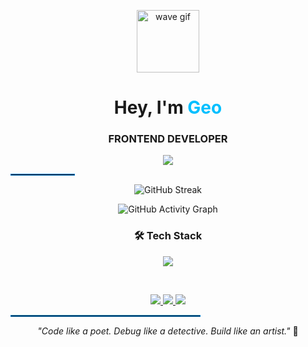 <!-- Header GIF -->
<p align="center">
  <img src="https://media.giphy.com/media/hvRJCLFzcasrR4ia7z/giphy.gif" width="100" alt="wave gif" />
</p>

<!-- Name + Typing Intro -->
<h1 align="center">Hey, I'm <span style="color:#00BFFF">Geo</span></h1>
<h3 align="center">FRONTEND DEVELOPER</h3>

<p align="center">
  <img src="https://readme-typing-svg.demolab.com?font=Fira+Code&size=22&duration=2000&pause=1000&color=00BFFF&center=true&vCenter=true&width=435&lines=Welcome+to+my+space!;I+build%2C+break+and+learn.;Learning+Never+Stops!" />
</p>
<hr style="border: 1px solid #007ACC; width: 20%;">


<!-- GitHub Stats -->
<p align="center">
  <img src="https://v0-git-hub-streak-score-card-phi.vercel.app/api/card-with-avatar?username=gforgeo&theme=%7B%22backgroundColor%22%3A%22%231a1b27%22%2C%22textColor%22%3A%22%23ffffff%22%2C%22accentColor%22%3A%22%23137a29%22%2C%22borderColor%22%3A%22%2330363d%22%2C%22waterColor%22%3A%22%2300d4aa%22%2C%22streakColor%22%3A%22%23be2545%22%7D" alt="GitHub Streak" />
</p>


<!-- GitHub Contribution Graph -->
<p align="center">
  <img src="https://github-readme-activity-graph.vercel.app/graph?username=gforgeo&theme=merko&hide_border=true&cache_seconds=2" alt="GitHub Activity Graph" />
</p>


<!-- Tech Stack -->
<h3 align="center">🛠 Tech Stack</h3>
<p align="center">
  <img src="https://skillicons.dev/icons?i=html,css,js,jquery,bootstrap,python,c,java,figma,git,github,vscode,leetcode&perline=8" />
</p>
<br>


<!-- Social Links -->
<p align="center">
  <a href="#">
    <img src="#"/>
  </a>
  <a href="https://x.com/TheMyst48853387?t=zeWFiAcx4So4RDPWCG2X8Q&s=09">
    <img src="#"/>
  </a>
  <a href="#">
    <img src="https://img.shields.io/badge/-Email-EA4335?style=for-the-badge&logo=gmail&logoColor=white"/>
  </a>
</p>


<hr style="border: 1px solid #007ACC; width: 60%;">
<!-- Quote -->
<p align="center">
  <i>"Code like a poet. Debug like a detective. Build like an artist."</i> 🎨
</p>

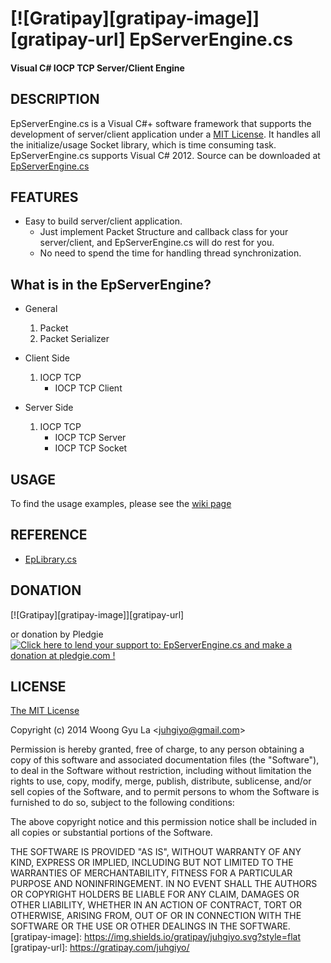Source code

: [![Gratipay][gratipay-image]][gratipay-url]
EpServerEngine.cs
============
#### Visual C# IOCP TCP Server/Client Engine ####


DESCRIPTION
-----------

EpServerEngine.cs is a Visual C#+ software framework that supports the development of server/client application under a [MIT License](http://opensource.org/licenses/mit-license.php).
It handles all the initialize/usage Socket library, which is time consuming task. 
EpServerEngine.cs supports Visual C# 2012.
Source can be downloaded at [EpServerEngine.cs](http://github.com/juhgiyo/epserverengine.cs)


FEATURES
--------

* Easy to build server/client application.
  - Just implement Packet Structure and callback class for your server/client, 
       and EpServerEngine.cs will do rest for you.
  - No need to spend the time for handling thread synchronization.


What is in the EpServerEngine?
------------------------------

* General
  1. Packet
  2. Packet Serializer

* Client Side
  1. IOCP TCP
     * IOCP TCP Client

* Server Side
  1. IOCP TCP
     * IOCP TCP Server
     * IOCP TCP Socket

USAGE
-----

To find the usage examples, please see the [wiki page](https://github.com/juhgiyo/EpServerEngine.cs/wiki)


REFERENCE
---------
* [EpLibrary.cs](https://github.com/juhgiyo/EpLibrary.cs)

DONATION
---------
[![Gratipay][gratipay-image]][gratipay-url]

or donation by Pledgie  
<a href='https://pledgie.com/campaigns/27765'><img alt='Click here to lend your support to: EpServerEngine.cs and make a donation at pledgie.com !' src='https://pledgie.com/campaigns/27765.png?skin_name=chrome' border='0' ></a>

LICENSE
-------

[The MIT License](http://opensource.org/licenses/mit-license.php)

Copyright (c) 2014 Woong Gyu La <[juhgiyo@gmail.com](mailto:juhgiyo@gmail.com)>

Permission is hereby granted, free of charge, to any person obtaining a copy
of this software and associated documentation files (the "Software"), to deal
in the Software without restriction, including without limitation the rights
to use, copy, modify, merge, publish, distribute, sublicense, and/or sell
copies of the Software, and to permit persons to whom the Software is
furnished to do so, subject to the following conditions:

The above copyright notice and this permission notice shall be included in
all copies or substantial portions of the Software.

THE SOFTWARE IS PROVIDED "AS IS", WITHOUT WARRANTY OF ANY KIND, EXPRESS OR
IMPLIED, INCLUDING BUT NOT LIMITED TO THE WARRANTIES OF MERCHANTABILITY,
FITNESS FOR A PARTICULAR PURPOSE AND NONINFRINGEMENT. IN NO EVENT SHALL THE
AUTHORS OR COPYRIGHT HOLDERS BE LIABLE FOR ANY CLAIM, DAMAGES OR OTHER
LIABILITY, WHETHER IN AN ACTION OF CONTRACT, TORT OR OTHERWISE, ARISING FROM,
OUT OF OR IN CONNECTION WITH THE SOFTWARE OR THE USE OR OTHER DEALINGS IN
THE SOFTWARE.
[gratipay-image]: https://img.shields.io/gratipay/juhgiyo.svg?style=flat
[gratipay-url]: https://gratipay.com/juhgiyo/
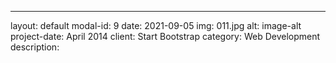 ---
layout: default
modal-id: 9
date: 2021-09-05
img: 011.jpg
alt: image-alt
project-date: April 2014
client: Start Bootstrap
category: Web Development
description: 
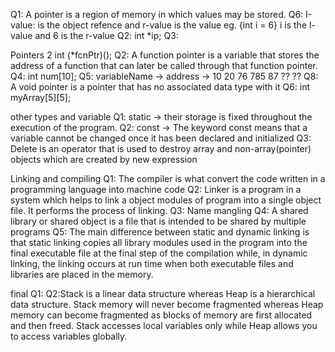Q1: A pointer is a region of memory in which values may be stored.
Q6: I-value: is the object refence and r-value is the value eg. {int i = 6}
i is the l-value and 6 is the r-value
Q2: int *ip;
Q3: 


Pointers 2
int (*fcnPtr)();
Q2: A function pointer is a variable that stores the address of a function that can later be called through that function pointer.
Q4: int num[10];
Q5: variableName -> address -> 10
                               20
                               76
                               785
                               87
                               ??
                               ??
Q8: A void pointer is a pointer that has no associated data type with it
Q6: int myArray[5][5];


other types and variable
Q1: static -> their storage is fixed throughout the execution of the program.
Q2: const -> The keyword const means that a variable cannot be changed once it has been declared and initialized
Q3: Delete is an operator that is used to destroy array and non-array(pointer) objects which are created by new expression

Linking and compiling
Q1: The compiler is what convert the code written in a programming language into machine code
Q2: Linker is a program in a system which helps to link a object modules of program into a single object file. It performs the process of linking.
Q3: Name mangling
Q4: A shared library or shared object is a file that is intended to be shared by multiple programs
Q5: The main difference between static and dynamic linking is that static linking copies all library modules used in the program into the final executable file at the final step of the compilation while, in dynamic linking, the linking occurs at run time when both executable files and libraries are placed in the memory.

final
Q1:
Q2:Stack is a linear data structure whereas Heap is a hierarchical data structure. Stack memory will never become fragmented whereas Heap memory can become fragmented as blocks of memory are first allocated and then freed. Stack accesses local variables only while Heap allows you to access variables globally.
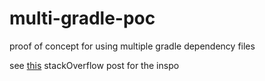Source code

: # multi-gradle-poc
proof of concept for using multiple gradle dependency files


see [this](https://stackoverflow.com/questions/9547170/in-gradle-how-do-i-declare-common-dependencies-in-a-single-place) stackOverflow post for the inspo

What needs to be done: Answer only with the count of lines in the records that include the string "Packet".

Answer box: 3